What is being asked: Give an exact copy of the data that follows, but none of its pictures.

Provided material:

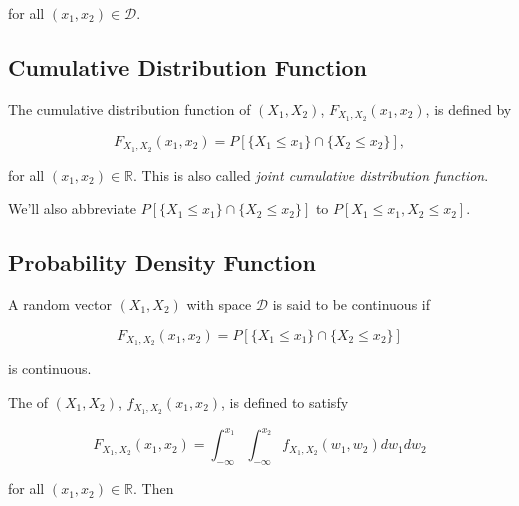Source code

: \documentclass{article}
\begin{document}
            for all $ (x_{1}, x_{2}) \in \mathcal{D} $.

        \subsection{Cumulative Distribution Function}

            The cumulative distribution function of $ (X_{1}, X_{2}) $, $
            F_{X_{1}, X_{2}} (x_{1}, x_{2}) $, is defined by

            \begin{equation*}
                  F_{X_{1}, X_{2}} (x_{1}, x_{2}) = P [  \{ X_{1} \leq x_{1} \}
                  \cap  \{ X_{2} \leq x_{2} \}],
            \end{equation*}

            for all $ (x_{1}, x_{2}) \in \mathbb{R} $. This is also called
            \textit{joint cumulative distribution function}.

            We'll also abbreviate $
            P [  \{ X_{1} \leq x_{1} \} \cap  \{ X_{2} \leq x_{2} \}] $ to
            $ P [ X_{1} \leq x_{1}, X_{2} \leq x_{2} ] $.

        \subsection{Probability Density Function}

            A random vector $ (X_{1}, X_{2}) $ with space $ \mathcal{D} $ is
            said to be continuous if

            \begin{equation*}
                F_{X_{1}, X_{2}}(x_{1}, x_{2}) = P [  \{ X_{1} \leq x_{1} \}
                  \cap  \{ X_{2} \leq x_{2} \} ]
            \end{equation*}

            is continuous.

            The  of $ (X_{1}, X_{2})
            $, $ f_{X_{1}, X_{2}}(x_{1}, x_{2}) $, is defined to satisfy

            \begin{equation*}
                 F_{X_{1}, X_{2}} (x_{1}, x_{2}) = \int_{-\infty}^{x_{1}}
                     \int_{-\infty}^{x_{2}} f_{X_{1}, X_{2}} (w_{1}, w_{2}) d w_{1} d w_{2}
            \end{equation*}

            for all $ (x_{1}, x_{2}) \in \mathbb{R} $. Then
\end{document}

Your response:
Source code

: \documentclass{article}
\begin{document}
            for all $ (x_{1}, x_{2}) \in \mathcal{D} $.

        \subsection{Cumulative Distribution Function}

            The cumulative distribution function of $ (X_{1}, X_{2}) $, $
            F_{X_{1}, X_{2}} (x_{1}, x_{2}) $, is defined by

            \begin{equation*}
                  F_{X_{1}, X_{2}} (x_{1}, x_{2}) = P [  \{ X_{1} \leq x_{1} \}
                  \cap  \{ X_{2} \leq x_{2} \}],
            \end{equation*}

            for all $ (x_{1}, x_{2}) \in \mathbb{R} $. This is also called
            \textit{joint cumulative distribution function}.

            We'll also abbreviate $
            P [  \{ X_{1} \leq x_{1} \} \cap  \{ X_{2} \leq x_{2} \}] $ to
            $ P [ X_{1} \leq x_{1}, X_{2} \leq x_{2} ] $.

        \subsection{Probability Density Function}

            A random vector $ (X_{1}, X_{2}) $ with space $ \mathcal{D} $ is
            said to be continuous if

            \begin{equation*}
                F_{X_{1}, X_{2}}(x_{1}, x_{2}) = P [  \{ X_{1} \leq x_{1} \}
                  \cap  \{ X_{2} \leq x_{2} \} ]
            \end{equation*}

            is continuous.

            The  of $ (X_{1}, X_{2})
            $, $ f_{X_{1}, X_{2}}(x_{1}, x_{2}) $, is defined to satisfy

            \begin{equation*}
                 F_{X_{1}, X_{2}} (x_{1}, x_{2}) = \int_{-\infty}^{x_{1}}
                     \int_{-\infty}^{x_{2}} f_{X_{1}, X_{2}} (w_{1}, w_{2}) d w_{1} d w_{2}
            \end{equation*}

            for all $ (x_{1}, x_{2}) \in \mathbb{R} $. Then
\end{document}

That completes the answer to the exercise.